-- Exercise --
Transcribe the records below word for word, beginning with the first line and stopping after the line that contains "router is always"; pictures are not part of the copy.

-- Extracted material --
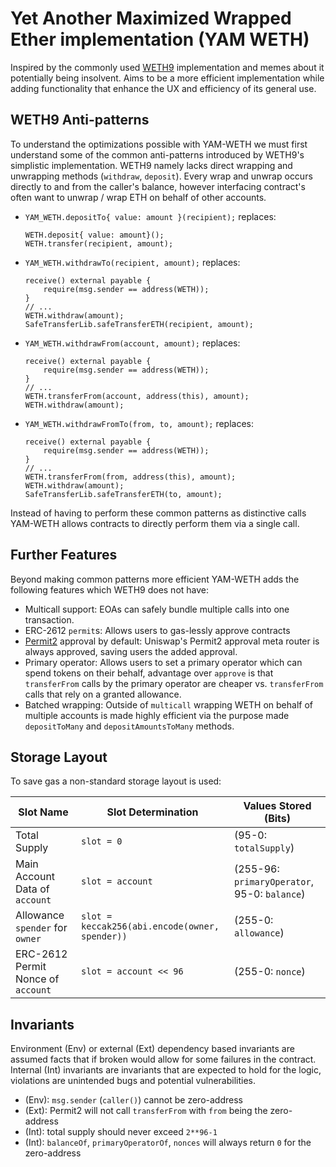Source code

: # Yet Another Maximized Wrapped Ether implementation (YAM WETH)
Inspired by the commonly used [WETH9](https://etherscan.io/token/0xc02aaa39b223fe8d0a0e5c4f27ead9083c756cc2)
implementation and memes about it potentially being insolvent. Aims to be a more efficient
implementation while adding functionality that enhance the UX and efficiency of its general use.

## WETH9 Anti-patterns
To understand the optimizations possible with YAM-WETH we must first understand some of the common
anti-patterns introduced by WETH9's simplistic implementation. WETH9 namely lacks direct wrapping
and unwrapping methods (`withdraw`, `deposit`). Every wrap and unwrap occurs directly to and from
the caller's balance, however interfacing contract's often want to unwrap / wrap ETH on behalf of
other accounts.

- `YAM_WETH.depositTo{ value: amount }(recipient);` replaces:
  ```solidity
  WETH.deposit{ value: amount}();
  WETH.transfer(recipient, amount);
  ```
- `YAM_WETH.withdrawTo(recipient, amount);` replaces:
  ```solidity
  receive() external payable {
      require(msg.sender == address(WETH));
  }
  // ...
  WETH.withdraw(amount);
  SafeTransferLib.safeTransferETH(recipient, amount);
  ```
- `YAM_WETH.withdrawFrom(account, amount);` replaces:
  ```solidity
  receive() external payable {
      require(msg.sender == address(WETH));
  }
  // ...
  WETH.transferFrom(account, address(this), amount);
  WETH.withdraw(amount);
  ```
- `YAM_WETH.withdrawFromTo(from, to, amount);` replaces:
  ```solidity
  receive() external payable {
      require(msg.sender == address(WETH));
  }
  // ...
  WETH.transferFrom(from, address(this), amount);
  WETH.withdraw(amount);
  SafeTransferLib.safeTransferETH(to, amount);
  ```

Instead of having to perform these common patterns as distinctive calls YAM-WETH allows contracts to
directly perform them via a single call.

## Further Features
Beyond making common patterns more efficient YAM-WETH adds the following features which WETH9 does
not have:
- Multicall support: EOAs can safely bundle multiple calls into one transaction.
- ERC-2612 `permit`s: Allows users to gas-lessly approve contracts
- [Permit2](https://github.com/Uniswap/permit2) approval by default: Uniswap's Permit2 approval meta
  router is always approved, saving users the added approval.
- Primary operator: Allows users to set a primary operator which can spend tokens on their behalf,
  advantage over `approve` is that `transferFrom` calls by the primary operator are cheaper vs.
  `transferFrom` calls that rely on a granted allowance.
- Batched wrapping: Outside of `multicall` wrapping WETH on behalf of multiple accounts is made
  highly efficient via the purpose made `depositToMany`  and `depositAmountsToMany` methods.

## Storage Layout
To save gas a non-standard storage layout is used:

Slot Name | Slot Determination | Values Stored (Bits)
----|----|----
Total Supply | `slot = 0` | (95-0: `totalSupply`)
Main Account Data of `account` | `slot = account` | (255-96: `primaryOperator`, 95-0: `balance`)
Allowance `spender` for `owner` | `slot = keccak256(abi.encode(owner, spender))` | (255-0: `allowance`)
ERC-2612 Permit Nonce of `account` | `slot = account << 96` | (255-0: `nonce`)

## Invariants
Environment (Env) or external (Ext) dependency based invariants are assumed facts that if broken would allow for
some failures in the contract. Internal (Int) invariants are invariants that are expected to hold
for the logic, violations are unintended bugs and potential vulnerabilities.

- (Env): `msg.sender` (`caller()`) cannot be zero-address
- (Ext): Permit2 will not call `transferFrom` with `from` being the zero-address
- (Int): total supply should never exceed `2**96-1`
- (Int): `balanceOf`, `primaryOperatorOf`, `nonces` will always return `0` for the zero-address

-- Completed task --
Source code

: # Yet Another Maximized Wrapped Ether implementation (YAM WETH)
Inspired by the commonly used [WETH9](https://etherscan.io/token/0xc02aaa39b223fe8d0a0e5c4f27ead9083c756cc2)
implementation and memes about it potentially being insolvent. Aims to be a more efficient
implementation while adding functionality that enhance the UX and efficiency of its general use.

## WETH9 Anti-patterns
To understand the optimizations possible with YAM-WETH we must first understand some of the common
anti-patterns introduced by WETH9's simplistic implementation. WETH9 namely lacks direct wrapping
and unwrapping methods (`withdraw`, `deposit`). Every wrap and unwrap occurs directly to and from
the caller's balance, however interfacing contract's often want to unwrap / wrap ETH on behalf of
other accounts.

- `YAM_WETH.depositTo{ value: amount }(recipient);` replaces:
  ```solidity
  WETH.deposit{ value: amount}();
  WETH.transfer(recipient, amount);
  ```
- `YAM_WETH.withdrawTo(recipient, amount);` replaces:
  ```solidity
  receive() external payable {
      require(msg.sender == address(WETH));
  }
  // ...
  WETH.withdraw(amount);
  SafeTransferLib.safeTransferETH(recipient, amount);
  ```
- `YAM_WETH.withdrawFrom(account, amount);` replaces:
  ```solidity
  receive() external payable {
      require(msg.sender == address(WETH));
  }
  // ...
  WETH.transferFrom(account, address(this), amount);
  WETH.withdraw(amount);
  ```
- `YAM_WETH.withdrawFromTo(from, to, amount);` replaces:
  ```solidity
  receive() external payable {
      require(msg.sender == address(WETH));
  }
  // ...
  WETH.transferFrom(from, address(this), amount);
  WETH.withdraw(amount);
  SafeTransferLib.safeTransferETH(to, amount);
  ```

Instead of having to perform these common patterns as distinctive calls YAM-WETH allows contracts to
directly perform them via a single call.

## Further Features
Beyond making common patterns more efficient YAM-WETH adds the following features which WETH9 does
not have:
- Multicall support: EOAs can safely bundle multiple calls into one transaction.
- ERC-2612 `permit`s: Allows users to gas-lessly approve contracts
- [Permit2](https://github.com/Uniswap/permit2) approval by default: Uniswap's Permit2 approval meta
  router is always approved, saving users the added approval.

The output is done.